## Why an Arithmetic Argument Fails; Why Twins (etc.) Arise

On the way down from the root node of the abstract predecessor tree,  each generation produces disjoint sets in the succeeding generation.  What we'll do here is show that an argument from the magnitude of the integers cannot show that the subsets are disjoint.  As a byproduct, we'll see why there is such a predilection for closely spaced integers to arise in close proximity in the predecessor tree.

Each step in generating children forms new coefficients and new constants in the resulting descriptive formula as determined by the properties of the parental set.  From the expression for the set in the parental node,  dn+c,  the three subsets whose values mod 3 will determine the directions to be taken to the next generation are 3dn+c,  3dn+c+d and 3dn+c+2d.  Since 3dn is congruent to 0 mod 3,  the values of cc+d,  and c+2d determine the residue mod 3 of each subset.  Because d (a power of 2)  is relatively prime to 3 on the way down in the abstract predecessor tree,  cc+d,  and c+2d each have a different residue mod 3,  so one of the three subsets will be leaves,  another will take an s step,  and another a b step.  The predecessor tree is grown by indefinite repetition of this process.

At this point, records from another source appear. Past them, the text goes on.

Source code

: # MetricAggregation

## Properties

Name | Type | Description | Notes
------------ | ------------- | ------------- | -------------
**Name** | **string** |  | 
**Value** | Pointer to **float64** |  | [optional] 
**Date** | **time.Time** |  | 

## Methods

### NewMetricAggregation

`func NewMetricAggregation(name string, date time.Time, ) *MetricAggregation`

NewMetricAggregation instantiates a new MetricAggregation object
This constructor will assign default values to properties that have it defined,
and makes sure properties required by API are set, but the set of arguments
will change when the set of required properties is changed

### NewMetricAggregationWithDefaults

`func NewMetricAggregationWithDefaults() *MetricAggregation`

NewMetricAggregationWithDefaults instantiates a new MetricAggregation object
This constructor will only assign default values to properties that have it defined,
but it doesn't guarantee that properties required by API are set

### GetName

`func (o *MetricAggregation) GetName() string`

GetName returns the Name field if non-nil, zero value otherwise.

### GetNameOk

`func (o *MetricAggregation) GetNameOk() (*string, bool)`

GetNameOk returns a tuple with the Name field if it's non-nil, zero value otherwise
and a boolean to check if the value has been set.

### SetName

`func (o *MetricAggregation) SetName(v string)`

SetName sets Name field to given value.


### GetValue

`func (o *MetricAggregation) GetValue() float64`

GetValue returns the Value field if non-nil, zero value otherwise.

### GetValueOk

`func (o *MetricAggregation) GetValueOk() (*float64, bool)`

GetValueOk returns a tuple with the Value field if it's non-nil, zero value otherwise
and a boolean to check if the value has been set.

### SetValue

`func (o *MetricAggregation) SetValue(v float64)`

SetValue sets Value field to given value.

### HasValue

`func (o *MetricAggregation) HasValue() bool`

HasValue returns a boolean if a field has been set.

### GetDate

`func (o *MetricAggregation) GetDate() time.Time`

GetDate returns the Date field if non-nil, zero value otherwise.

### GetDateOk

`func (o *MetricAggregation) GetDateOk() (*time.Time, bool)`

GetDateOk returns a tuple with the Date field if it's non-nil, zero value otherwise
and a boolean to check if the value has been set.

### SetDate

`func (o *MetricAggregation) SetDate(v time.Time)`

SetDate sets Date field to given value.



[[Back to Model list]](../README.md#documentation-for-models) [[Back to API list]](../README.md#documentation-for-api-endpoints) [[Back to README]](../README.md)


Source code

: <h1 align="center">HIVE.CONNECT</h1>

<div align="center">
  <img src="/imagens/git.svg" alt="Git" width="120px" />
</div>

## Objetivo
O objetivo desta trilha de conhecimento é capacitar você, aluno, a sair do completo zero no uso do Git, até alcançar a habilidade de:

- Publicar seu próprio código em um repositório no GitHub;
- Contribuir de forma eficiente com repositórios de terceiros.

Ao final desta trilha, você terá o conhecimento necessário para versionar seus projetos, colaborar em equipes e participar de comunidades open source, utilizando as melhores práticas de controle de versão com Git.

The s steps produce children with one of the constants (2c-1)/3,  (2(c+d)-1)/3,  or (2(c+2d)-1)/3 and the b steps with one of (4c-1)/3,  (4(c+d)-1)/3,  or (4(c+2d)-1)/3.  If the -1 is omitted,  and the floor function employed instead,  these become floor(2c/3),  floor(2(c+d)/3),  floor(2(c+2d)/3),  floor(4c/3),  floor(4(c+d)/3),  and floor(4(c+2d)/3),  where the argument to the floor function always has a fractional part equal to 1/3.  Clearly whatever combination of children arise,  the children will be disjoint from the parent.

Since the tree starts with 8n+5,  in which c<d,  the coefficients of the successive generation are 2d/3 for the s step and 4d/3 for the b step,  and the expressions for the constants always result from applying a floor function to a mixed number,  the new c will always be less than the new d.  Applied iteratively,  this shows that c<d in all formulas for sets.

There are two possible regions of coincidence or overlap in the children sets in the event that c closely approaches d,  at floor(4c/3)  and floor(2(c+d)/3),  and between floor(4(c+d)/3)  and floor(2(c+2d)/3).  The latter is of more concern because there is a range of possible overlap there.  While it is often the case that children reached from 3dn+c+d are smaller than children reached from 3dn+c+2d,  the values can occur in the inverse order when 3dn+c+d takes the b step and 3dn+c+2d takes the s step.  There are two early occurrences of this in the predecessor tree: first,  15 as parent gives 105 from 3dn+c+d using the b step and 95 from 3dn+c+2d using the s step and,  second,  3 as parent gives 25 from 3dn+c+d using the b step and 23 from 3dn+c+2d using the s step.

And what if,  in two successive generations,  one path goes bs and another path goes sb?  Both would reach a constant roughly 8/9 of the original.  No such simple cases appear to exist,  but the multiple instances of closely spaced integers closely positioned in the predecessor tree result from just such an interchange of steps except that they are interspersed with extension steps.  (E.g.  847 reaches 12049 by an eseb path but 12045 by a bese path,  and 385 reaches 9733 by an esbbbe path,  but 9731 by a bebbes path.)  Many more complex paths with interchanged steps would lead to the same point if it were not for the effect of the floor function at each generational level.  (E.g.  583 reaches 7371 by an esbebs path,  but 7369 by a beessb path.  [I'm using e here to denote a single step to a right child in the binary predecessor tree,  so ee means two steps through the right descent.])  This phenomenon is not limited to paths with equal numbers of b and s steps.  (E.g.  1429 reaches 10161 by beb,  but reaches 10163 by eses.)

The argument that all subsets are unique will have to depend on deeper issues than simple numerical ranges.